Just like everything else it depends on the situation. In my experience the Kuchera maps seem to depend way too much on heights and thicknesses. In scenarios where its cold aloft and the surface is warm its way too liberal with snow totals. In scenarios where the surface is cold but its warm aloft is can run too low so long as the warm layer is isothermal and stays below freezing.
Thanks for giving me 3 inches back. This shouldn't be that difficult to accumulate unless the rates are low since surface is torching at 26
I still like my 4-8" call for Loudon County.
@Ji this one looks better...
In all seriousness the Kuchera maps are being REALLY conservative. And yes I know with warm layers and mixing ratios will be low. But even in times and places where every level is below freezing its using crazy low ratios. Maybe it uses thicknesses as part of the equation and since this storm has some unusually high heights that could be throwing it off. I think maybe 10-1 maps could be better here.
There will be significant ice in the 1-3 and 3-6" zones. I think freezing rain will be a major problem just to the south of the 1-3" zone and through the 1-3" zone after it flips.
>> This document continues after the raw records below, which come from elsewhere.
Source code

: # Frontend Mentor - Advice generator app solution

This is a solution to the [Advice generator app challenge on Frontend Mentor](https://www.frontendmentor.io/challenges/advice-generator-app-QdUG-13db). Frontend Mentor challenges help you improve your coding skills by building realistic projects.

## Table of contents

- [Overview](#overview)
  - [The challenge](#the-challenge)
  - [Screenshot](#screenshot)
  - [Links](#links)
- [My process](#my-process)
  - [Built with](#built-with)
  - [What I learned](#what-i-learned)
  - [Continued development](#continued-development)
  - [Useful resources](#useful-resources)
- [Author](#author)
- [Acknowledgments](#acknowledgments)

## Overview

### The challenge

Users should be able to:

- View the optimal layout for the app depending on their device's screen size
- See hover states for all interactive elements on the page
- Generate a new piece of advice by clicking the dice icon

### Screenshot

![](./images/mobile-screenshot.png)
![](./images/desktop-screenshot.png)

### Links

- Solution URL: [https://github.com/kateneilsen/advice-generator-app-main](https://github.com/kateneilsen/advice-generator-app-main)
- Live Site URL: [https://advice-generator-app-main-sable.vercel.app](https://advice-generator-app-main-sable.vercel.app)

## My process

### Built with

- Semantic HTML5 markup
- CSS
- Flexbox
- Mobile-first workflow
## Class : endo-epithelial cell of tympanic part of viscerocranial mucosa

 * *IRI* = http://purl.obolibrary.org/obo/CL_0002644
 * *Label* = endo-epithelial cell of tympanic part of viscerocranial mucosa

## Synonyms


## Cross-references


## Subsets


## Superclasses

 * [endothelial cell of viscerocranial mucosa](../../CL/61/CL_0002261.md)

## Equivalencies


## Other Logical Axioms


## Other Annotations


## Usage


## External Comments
I think it will be mostly sleet in the 3-6" zone with some freezing rain mostly during periods of light precipitation.
This is my first hypothesis at a theory that might evolve into a guess of a future forecast. Any resemblance to other forecasts, living or dead, is completely coincidental.
I agree, the cold is going to be at its best as that first wave approaches, but we have no control over it and that is the trend so I am rolling with it.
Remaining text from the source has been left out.